Although some people might find the existing research surprising, the high rates of suicidal thinking identified in these studies come as no surprise to us. We firmly believe that the single most effective thing for preventing suicide, homicide and self-harm is more formal support. In the UK, for example, there is not enough support available for family carers, and there is scarce information on the support that is provided. Many carers do not know where to turn or go to for help, and their situation is exacerbated by stress and social isolation from the caring.
(5) It’s a small world after all.
Writing from the UK, we are interested in research articles reporting on results from carers in Uganda, Malawi and South Africa, Taiwan and Korea [
2,
3,
4,
5]. We would like to know whether there are similar or different challenges facing carers across different cultures. Are there differences in cultural views on suicide, homicide and self-harm? How do people in different cultures draw upon support when they feel stressed or have bad thoughts towards the people they care for? We would welcome more comparative research across low, middle and high income countries, and across continents, perhaps drawing on existing published studies from a whole range of countries and cultures. Perhaps there are things we could learn from each other, across continents?
(6) Tell us a story.
We also welcome the small (but hopefully growing) qualitative body of literature that brings to life carers’ personal experiences of suicide, homicide and self-harm [
3,
6]. Reading stories from other carers can be helpful as it creates a sense of recognition and feeling of being with others, even if they are not in the room. Stories and quotes reported by qualitative studies should inform future research, and could be used to initiate discussions with carers on the triggers that might lead a carer to self-harm; commit suicide; or harm, abuse or yell at the person they care for. This might help with the sensitivity around talking to people about this in a research setting, and also help involve carers in shaping the directions of this research—as we have done with this commentary.

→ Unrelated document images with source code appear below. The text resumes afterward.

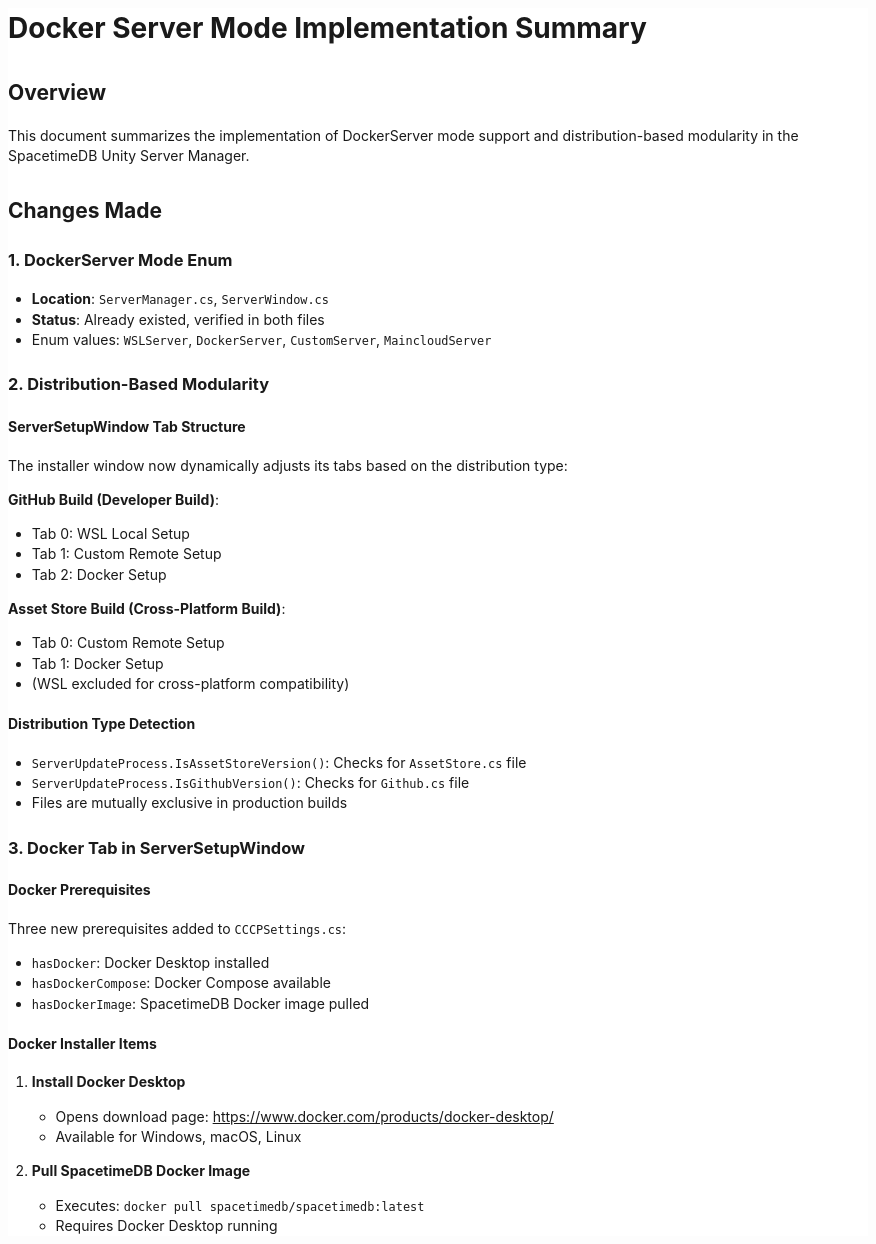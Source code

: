 # Docker Server Mode Implementation Summary

## Overview

This document summarizes the implementation of DockerServer mode support and distribution-based modularity in the SpacetimeDB Unity Server Manager.

## Changes Made

### 1. DockerServer Mode Enum
- **Location**: `ServerManager.cs`, `ServerWindow.cs`
- **Status**: Already existed, verified in both files
- Enum values: `WSLServer`, `DockerServer`, `CustomServer`, `MaincloudServer`

### 2. Distribution-Based Modularity

#### ServerSetupWindow Tab Structure
The installer window now dynamically adjusts its tabs based on the distribution type:

**GitHub Build (Developer Build)**:
- Tab 0: WSL Local Setup
- Tab 1: Custom Remote Setup  
- Tab 2: Docker Setup

**Asset Store Build (Cross-Platform Build)**:
- Tab 0: Custom Remote Setup
- Tab 1: Docker Setup
- (WSL excluded for cross-platform compatibility)

#### Distribution Type Detection
- `ServerUpdateProcess.IsAssetStoreVersion()`: Checks for `AssetStore.cs` file
- `ServerUpdateProcess.IsGithubVersion()`: Checks for `Github.cs` file
- Files are mutually exclusive in production builds

### 3. Docker Tab in ServerSetupWindow

#### Docker Prerequisites
Three new prerequisites added to `CCCPSettings.cs`:
- `hasDocker`: Docker Desktop installed
- `hasDockerCompose`: Docker Compose available
- `hasDockerImage`: SpacetimeDB Docker image pulled

#### Docker Installer Items
1. **Install Docker Desktop**
   - Opens download page: https://www.docker.com/products/docker-desktop/
   - Available for Windows, macOS, Linux

2. **Pull SpacetimeDB Docker Image**
   - Executes: `docker pull spacetimedb/spacetimedb:latest`
   - Requires Docker Desktop running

(7) Keep our stories safe.
This is an extremely difficult subject area to research, and one within which carers may have an issue with openness and honesty. The fear of acknowledgment of their own thoughts is problematic, made worse by the fear of judgement and prosecution. Discussion about harm to themselves may be less hard to discuss than their thoughts of harming another. One way around the sensitivity could be to start research with those who are no longer exposed to fear of prosecution or judgement, perhaps people who were carers in the past. Carers are only likely to answer questions honestly if they are in a trusted setting, for example, with a nurse or stranger, and reassured that anything they disclose is confidential, and that they will not get prosecuted, but will get help if anything they disclose warrants immediate concern. Sensitive, non-judgmental questions asked by a person who has awareness and understanding of caring and its difficulties is paramount. Information needs to be provided on why the questions are being asked, and what will happen to the information given by the carer. Carers need to be provided with the option of being interviewed individually or in a group, and with information about services that can help. We appreciate that there are ethical challenges to this work, and encourage researchers to work with carers to address these, including how to break confidentiality if stories of harm are disclosed.
4. Conclusions
As carers, we value research on suicide, homicide and self-harm, but our decision to remain anonymous in this paper is a stark reflection of the fear, stigma and misinformation that still exists around both caring and issues of suicide, homicide and self-harm. It is also clear that much remains to be understood about these complex phenomena and how to best address them in policy and practice. The recommendations above come from carers who are familiar with the existing research and have a lived experience of suicidal ideation and self-harm. It is their road map for the future.